Homelessness is clearly on the rise, but so is an array of issues facing children, including divorce, poverty, obesity, and depression, among others. While an argument can be made for the fragility of nearly all students nowadays, there is no denying their diversity of needs, all of which becomes apparent as each school day begins.
It is true that many students are still doing well, for example, and that others who might be expected to be “at risk” due to their demographic profile somehow beat the odds. Still others from backgrounds of low socioeconomic status receive the consistency and support from home and/or school that are necessary to thrive, as described in forthcoming chapters.
Yet educators are stretched to the limits in the demands placed on them by policymakers who don’t seem to understand the value of frontline professionals caring for and educating our nation’s children, or the depth of their diversity and needs. No wonder the United States was exploding in a series of teacher strikes leading up to the most recent crisis (Smith & Davey, 2019; Wolf, 2019).
This book will present examples of schools “beating the odds” before COVID-19, as well as a process for determining newly created approaches to educating children in a post-COVID-19 world. Perhaps more importantly, breakthrough leadership spotlights leaders at all levels now leveraging crises like this to shape local and national priorities toward a more equitable and healthy society for our children.

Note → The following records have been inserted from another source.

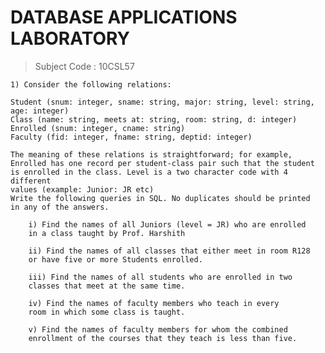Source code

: # DATABASE APPLICATIONS LABORATORY
> Subject Code : 10CSL57

	1) Consider the following relations:
	
	Student (snum: integer, sname: string, major: string, level: string,
	age: integer)
	Class (name: string, meets at: string, room: string, d: integer)
	Enrolled (snum: integer, cname: string)
	Faculty (fid: integer, fname: string, deptid: integer)
	
	The meaning of these relations is straightforward; for example,
	Enrolled has one record per student-class pair such that the student
	is enrolled in the class. Level is a two character code with 4 different
	values (example: Junior: JR etc)
	Write the following queries in SQL. No duplicates should be printed
	in any of the answers.

		i) Find the names of all Juniors (level = JR) who are enrolled
		in a class taught by Prof. Harshith
		
		ii) Find the names of all classes that either meet in room R128
		or have five or more Students enrolled.
		
		iii) Find the names of all students who are enrolled in two
		classes that meet at the same time.
		
		iv) Find the names of faculty members who teach in every
		room in which some class is taught.
		
		v) Find the names of faculty members for whom the combined
		enrollment of the courses that they teach is less than five.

Courageous leaders at all levels have a unique opportunity in advancing an agenda of equitable and successful outcomes for students. The facts about what is at stake couldn’t be starker. Good leadership saves lives both in pandemics and in our profession.
The actions that Hilleman, his team, and ultimately the nation took saved millions of lives. The role educators play, likewise, for our nation’s children makes a difference in the trajectory of their lives: the difference between survival and malnourishment; between a future career and prison; and between young people who are socially, emotionally, and academically prepared for life and those who are on the road to a low-wage or impoverished existence (Valdez & Broin, 2015). Educators have the ability to affect students’ life trajectory through relationships, attitudes, social and emotional competence, contributions to learning conditions, and responses to student behavior (Coggshall et al., 2013). What will happen if we only respond to this and the civil rights crisis and return to “normal” afterwards?